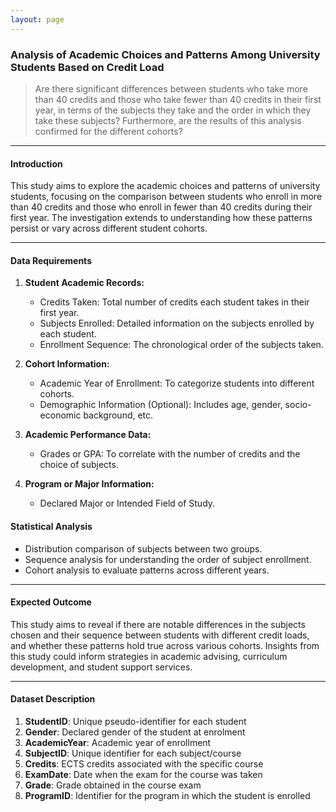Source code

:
 ```yaml
---
layout: page
---
```


### Analysis of Academic Choices and Patterns Among University Students Based on Credit Load

>Are there significant differences between students who take more than 40 credits and those who take fewer than 40 credits in their first year, in terms of the subjects they take and the order in which they take these subjects? Furthermore, are the results of this analysis confirmed for the different cohorts?

---

#### Introduction

This study aims to explore the academic choices and patterns of university students, focusing on the comparison between students who enroll in more than 40 credits and those who enroll in fewer than 40 credits during their first year. The investigation extends to understanding how these patterns persist or vary across different student cohorts.

---

#### Data Requirements

1. **Student Academic Records:**
   - Credits Taken: Total number of credits each student takes in their first year.
   - Subjects Enrolled: Detailed information on the subjects enrolled by each student.
   - Enrollment Sequence: The chronological order of the subjects taken.

2. **Cohort Information:**
   - Academic Year of Enrollment: To categorize students into different cohorts.
   - Demographic Information (Optional): Includes age, gender, socio-economic background, etc.

3. **Academic Performance Data:**
   - Grades or GPA: To correlate with the number of credits and the choice of subjects.

4. **Program or Major Information:**
   - Declared Major or Intended Field of Study.

#### Statistical Analysis

- Distribution comparison of subjects between two groups.
- Sequence analysis for understanding the order of subject enrollment.
- Cohort analysis to evaluate patterns across different years.

---

#### Expected Outcome

This study aims to reveal if there are notable differences in the subjects chosen and their sequence between students with different credit loads, and whether these patterns hold true across various cohorts. Insights from this study could inform strategies in academic advising, curriculum development, and student support services.

---

#### Dataset Description

1. **StudentID**: Unique pseudo-identifier for each student
2. **Gender**: Declared gender of the student at enrolment
3. **AcademicYear**: Academic year of enrollment
4. **SubjectID**: Unique identifier for each subject/course
5. **Credits**: ECTS credits associated with the specific course
6. **ExamDate**: Date when the exam for the course was taken
7. **Grade**: Grade obtained in the course exam
8. **ProgramID**: Identifier for the program in which the student is enrolled


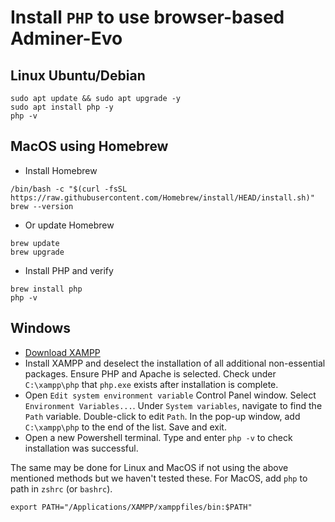 # Install `PHP` to use browser-based Adminer-Evo

## Linux Ubuntu/Debian
```
sudo apt update && sudo apt upgrade -y
sudo apt install php -y
php -v
```

## MacOS using Homebrew
- Install Homebrew
```
/bin/bash -c "$(curl -fsSL https://raw.githubusercontent.com/Homebrew/install/HEAD/install.sh)"
brew --version
```
- Or update Homebrew
```
brew update
brew upgrade
```
- Install PHP and verify
```
brew install php
php -v
```

## Windows
- [Download XAMPP](https://www.apachefriends.org/download.html)
- Install XAMPP and deselect the installation of all additional non-essential packages. Ensure PHP and Apache is selected. Check under `C:\xampp\php` that `php.exe` exists after installation is complete.
- Open `Edit system environment variable` Control Panel window. Select `Environment Variables...`. Under `System variables`, navigate to find the `Path` variable. Double-click to edit `Path`. In the pop-up window, add `C:\xampp\php` to the end of the list. Save and exit.
- Open a new Powershell terminal. Type and enter `php -v` to check installation was successful.


The same may be done for Linux and MacOS if not using the above mentioned methods but we haven't tested these.
For MacOS, add `php` to path in `zshrc` (or `bashrc`).
```
export PATH="/Applications/XAMPP/xamppfiles/bin:$PATH"
```

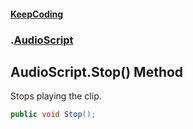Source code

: #### [KeepCoding](index.md 'index')
### [](.md '').[AudioScript](AudioScript.md 'AudioScript')
## AudioScript.Stop() Method
Stops playing the clip.  
```csharp
public void Stop();
```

**EXERCISE BRIEF**
Find and copy every line in the entries above where the string "Linux" occurs.

**WRITTEN SOLUTION**
## Linux Ubuntu/Debian
The same may be done for Linux and MacOS if not using the above mentioned methods but we haven't tested these.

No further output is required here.